Ferrari and Renault have confirmed they will appeal against the punishment given to Racing Point in Formula 1’s “copying” controversy.
No date has been set for the hearing at the FIA International Court of Appeal.
McLaren lodged an intention to appeal but decided not to proceed, while Racing Point and Williams have until Wednesday to decide.
Ferrari’s intention in pursuing their appeal is to seek further clarity on the ramifications of the verdict, particularly on the legality of so-called “copycat cars”.
In addition to confirming they were going ahead, Renault said they would “continue to work intensively with the FIA and all stakeholders to develop and implement a clear and enforceable regulatory framework that will ensure all teams participating in the 2021 season will develop their original aerodynamic concept by themselves”.
McLaren said it “welcomed” the stewards’ findings and the demonstration that “transgressions of the rules will be investigated and punished”.
A statement added: “McLaren Racing is pleased that the FIA [has said it] will further clarify the sporting and technical regulations to protect F1 as a sport where teams are clearly defined as constructors, and removes the potential that the World Championship includes cars that are, in effect, copies of other competitors.”
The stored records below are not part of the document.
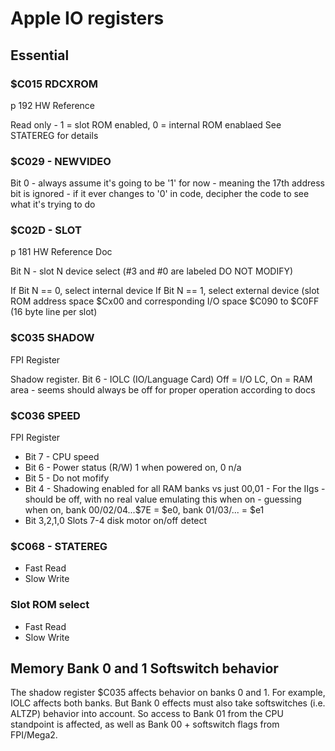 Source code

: # Apple IO registers

## Essential


### $C015 RDCXROM

p 192 HW Reference

Read only - 1 = slot ROM enabled, 0 = internal ROM enablaed
See STATEREG for details


### $C029 - NEWVIDEO

Bit 0 - always assume it's going to be '1' for now - meaning the 17th
        address bit is ignored - if it ever changes to '0' in code, decipher
        the code to see what it's trying to do


### $C02D - SLOT

p 181 HW Reference Doc

Bit N - slot N device select (#3 and #0 are labeled DO NOT MODIFY)

If Bit N == 0, select internal device
If Bit N == 1, select external device (slot ROM address space $Cx00 and
        corresponding I/O space $C090 to $C0FF (16 byte line per slot)

### $C035 SHADOW

FPI Register

Shadow register.
Bit 6 - IOLC (IO/Language Card) Off = I/O LC, On = RAM area - seems should
        always be off for proper operation according to docs

### $C036 SPEED

FPI Register

- Bit 7 - CPU speed
- Bit 6 - Power status (R/W) 1 when powered on, 0 n/a
- Bit 5 - Do not mofify
- Bit 4 - Shadowing enabled for all RAM banks vs just 00,01 - For the IIgs
        - should be off, with no real value emulating this when on
          - guessing when on, bank 00/02/04...$7E = $e0, bank 01/03/... = $e1
- Bit 3,2,1,0 Slots 7-4 disk motor on/off detect


### $C068 - STATEREG

* Fast Read
* Slow Write

### Slot ROM select

* Fast Read
* Slow Write



## Memory Bank 0 and 1 Softswitch behavior

The shadow register $C035 affects behavior on banks 0 and 1.  For example,
IOLC affects both banks.  But Bank 0 effects must also take softswitches
(i.e. ALTZP) behavior into account.  So access to Bank 01 from the CPU
standpoint is affected, as well as Bank 00 + softswitch flags from FPI/Mega2.
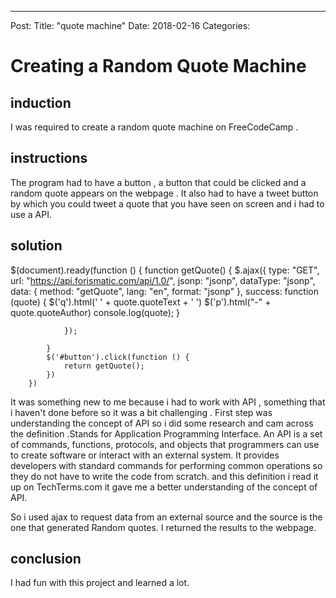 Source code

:---
Post:
Title:  "quote machine"
Date:   2018-02-16
Categories:

# Creating a Random Quote Machine 

## induction 

I was required to create a random quote machine on FreeCodeCamp .

## instructions 

The program had to have a button , a button that could be clicked and a random 
quote appears on the webpage . It also had to have a tweet button by which you could tweet a quote that you 
have seen on screen and i had to use a API. 

## solution 



$(document).ready(function () {
            function getQuote() {
                $.ajax({
                    type: "GET",
                    url: "https://api.forismatic.com/api/1.0/",
                    jsonp: "jsonp",
                    dataType: "jsonp",
                    data: {
                        method: "getQuote",
                        lang: "en",
                        format: "jsonp"
                    },
                    success: function (quote) {
                        $('q').html(' ' + quote.quoteText + '  ')
                        $('p').html("-" + quote.quoteAuthor)
                        console.log(quote);
                    }

                });

            }
            $('#button').click(function () {
                return getQuote();
            })
        })


It was something new to me because i had to work with API , something that i haven't done before 
so it was a bit challenging . First step was understanding the concept of API so i did some research and cam across 
the definition .Stands for Application Programming Interface. An API is a set of commands, functions, protocols, 
and objects that programmers can use to create software or interact with an external system.
 It provides developers with standard commands for performing common operations so 
 they do not have to write the code from scratch. and this definition i read it up on TechTerms.com
it gave me a better understanding of the concept of API. 

  

So i used ajax to request data from an external source and the source is the one that generated Random quotes.
I returned the results to the webpage. 

## conclusion 

I had fun with this project and learned a lot. 




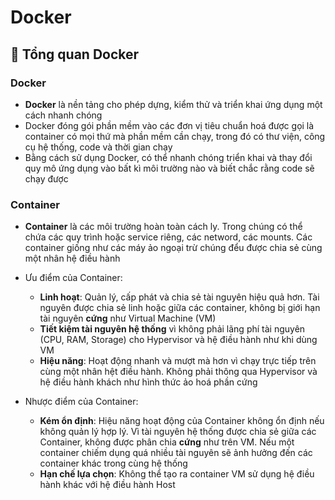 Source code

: # **Docker**

## 🔷 Tổng quan Docker

### Docker

- **Docker** là nền tảng cho phép dựng, kiểm thử và triển khai ứng dụng một cách nhanh chóng
- Docker đóng gói phần mềm vào các đơn vị tiêu chuẩn hoá được gọi là container có mọi thứ mà phần mềm cần chạy, trong đó có thư viện, công cụ hệ thống, code và thời gian chạy
- Bằng cách sử dụng Docker, có thể nhanh chóng triển khai và thay đổi quy mô ứng dụng vào bất kì môi trường nào và biết chắc rằng code sẽ chạy được

### Container

- **Container** là các môi trường hoàn toàn cách ly. Trong chúng có thể chứa các quy trình hoặc service riêng, các netword, các mounts. Các container giống như các máy ảo ngoại trừ chúng đểu được chia sẻ cùng một nhân hệ điều hành

- Ưu điểm của Container:
    + **Linh hoạt**: Quản lý, cấp phát và chia sẻ tài nguyên hiệu quả hơn. Tài nguyên được chia sẻ linh hoặc giữa các container, không bị giới hạn tài nguyên **cứng** như Virtual Machine (VM)
    + **Tiết kiệm tài nguyên hệ thống** vì không phải lãng phí tài nguyên (CPU, RAM, Storage) cho Hypervisor và hệ điều hành như khi dùng VM
    +  **Hiệu năng**: Hoạt động nhanh và mượt mà hơn vì chạy trực tiếp trên cùng một nhân hệt điều hành. Không phải thông qua Hypervisor và hệ điều hành khách như hình thức ảo hoá phần cứng

- Nhược điểm của Container:
    +  **Kém ổn định**: Hiệu năng hoạt động của Container không ổn định nếu không quản lý hợp lý. Vì tài nguyên hệ thống được chia sẻ giữa các Container, không được phân chia **cứng** như trên VM. Nếu một container chiếm dụng quá nhiều tài nguyên sẽ ảnh hưởng đến các container khác trong cùng hệ thống
    +  **Hạn chế lựa chọn**: Không thể tạo ra container VM sử dụng hệ điều hành khác với hệ điều hành Host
McLaren said they would follow the case pursued by Ferrari and Renault “with interest”.
Racing Point and Williams have until Wednesday morning to decide whether to pursue their appeals.
Racing Point have insisted they acted within the rules in using Mercedes’ 2019 brake ducts as the basis for a design they have used on their 2020 car, which has been widely dubbed the ‘pink Mercedes’ because the team sought to copy last year’s entire world championship-winning car as much as possible.
But the FIA stewards in their verdict on Friday likened Racing Point’s design process on the brake ducts to “using tracing paper to copy a shape/drawing” after Mercedes legally supplied drawings of their 2019 brake ducts to Racing Point last year.
Team principal Otmar Szafnauer said the stewards were “wrong in that assessment”.
The punishment arises from a change in the regulations on the status of brake ducts from the 2019 to 2020 season, which added them to the category of so-called “listed parts” that teams have to design themselves.
Brake ducts play an important role in the aerodynamics of Formula 1 cars.
Racing Point were legally supplied with the design details of Mercedes’ 2019 brake ducts last year, but the stewards penalised them on the basis that they were not allowed to use the same design this year.